While our study included people with MS manifesting in a variety of ways, care must also be taken with regard to the transferability of this study due to the sample being drawn from one geographical location and the inclusion of only those who spoke English. We reached data saturation and tested this through conducting an additional two interviews, with a final sample size of eight. A larger sample might be required to achieve saturation in a larger geographic area. While the study does inform thinking about the broader rollout of telehealth in Australia, a limitation is that it was conducted in the early months of telehealth when a novice effect may have been operating. Further research in this area, including with people for whom English is their second language, is needed.
4.2 Conclusion
Personal risk assessment and trust in health-care professionals are determinants of the mode through which people with MS accessed health care during the COVID-19 pandemic. As an adjunct to face-to-face consultations telehealth undoubtedly has a place in providing usual care for people with MS. The uptake of telehealth in Australia has been rapid, offering patients and clinicians protection from disease transmission; and for people with MS, convenience and access to health-care professionals—providing a safe, contact-free option during the pandemic. Telehealth has a role in any comprehensive treatment plan, especially in a geographically dispersed country such as Australia. People with MS may find specific value in video consultations, which enable visualization of physical function. While technology can facilitate access for some people with MS, addressing the digital divide to ensure access for all is important. There is a need for training and support for all clinicians to conduct remote consultations, including learning how to use visual language in their communication with patients.
ACKNOWLEDGEMENTS
This research was funded by and has been delivered in partnership with Our Health in Our Hands (OHIOH), a strategic initiative of the Australian National University, which aims to transform health care by developing new personalized health technologies and solutions in collaboration with patients, clinicians and health-care providers.
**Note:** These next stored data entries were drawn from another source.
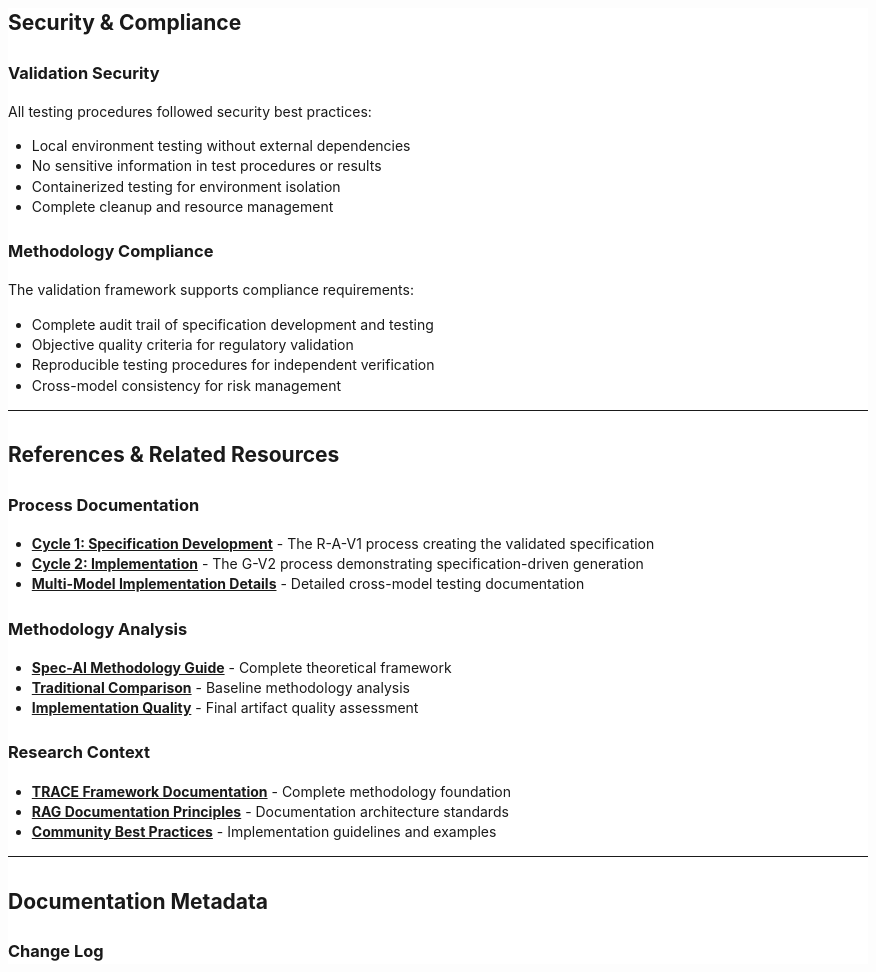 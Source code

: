 
## **Security & Compliance**

### **Validation Security**

All testing procedures followed security best practices:

- Local environment testing without external dependencies
- No sensitive information in test procedures or results
- Containerized testing for environment isolation
- Complete cleanup and resource management

### **Methodology Compliance**

The validation framework supports compliance requirements:

- Complete audit trail of specification development and testing
- Objective quality criteria for regulatory validation
- Reproducible testing procedures for independent verification
- Cross-model consistency for risk management

---

## **References & Related Resources**

### **Process Documentation**

- **[Cycle 1: Specification Development](cycle-1-specification.md)** - The R-A-V1 process creating the validated specification
- **[Cycle 2: Implementation](cycle-2-implementation.md)** - The G-V2 process demonstrating specification-driven generation
- **[Multi-Model Implementation Details](../multi-model-tests/README.md)** - Detailed cross-model testing documentation

### **Methodology Analysis**

- **[Spec-AI Methodology Guide](../spec-ai-example.md)** - Complete theoretical framework
- **[Traditional Comparison](../traditional-vs-spec-ai.md)** - Baseline methodology analysis
- **[Implementation Quality](../docker-container-example.md)** - Final artifact quality assessment

### **Research Context**

- **[TRACE Framework Documentation](../../docs/README.md)** - Complete methodology foundation
- **[RAG Documentation Principles](../../README.md)** - Documentation architecture standards
- **[Community Best Practices](../../community/README.md)** - Implementation guidelines and examples

---

## **Documentation Metadata**

### **Change Log**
For further information about the OHIOH project, see https://www.anu.edu.au/research/research-initiatives/our-health-in-our-hands
CONFLICT OF INTEREST
The authors declare no potential conflicts of interest with respect to the research, authorship and/or publication of this article.
AUTHORS' CONTRIBUTIONS
JD, JDr and AP designed the study. Following discussion with all authors, it was refined. JDr and AP completed data collection. Initial data analysis was undertaken by JDr and AP; it was discussed and further refined with JD and SH. It was then discussed with the whole team and further refined. AP and JDr led the drafting of the manuscript. JD, CP and CL made significant contribution to drafting and revision of the manuscript. SH, VF, KC and ME contributed to revisions and reflection on relevance to people with MS.
ETHICAL APPROVAL
This study was approved by the Australian National University Human Research Ethics Committee (2020/237).
Open Research
DATA AVAILABILITY STATEMENT
The data are not publicly available due to privacy and ethical restrictions.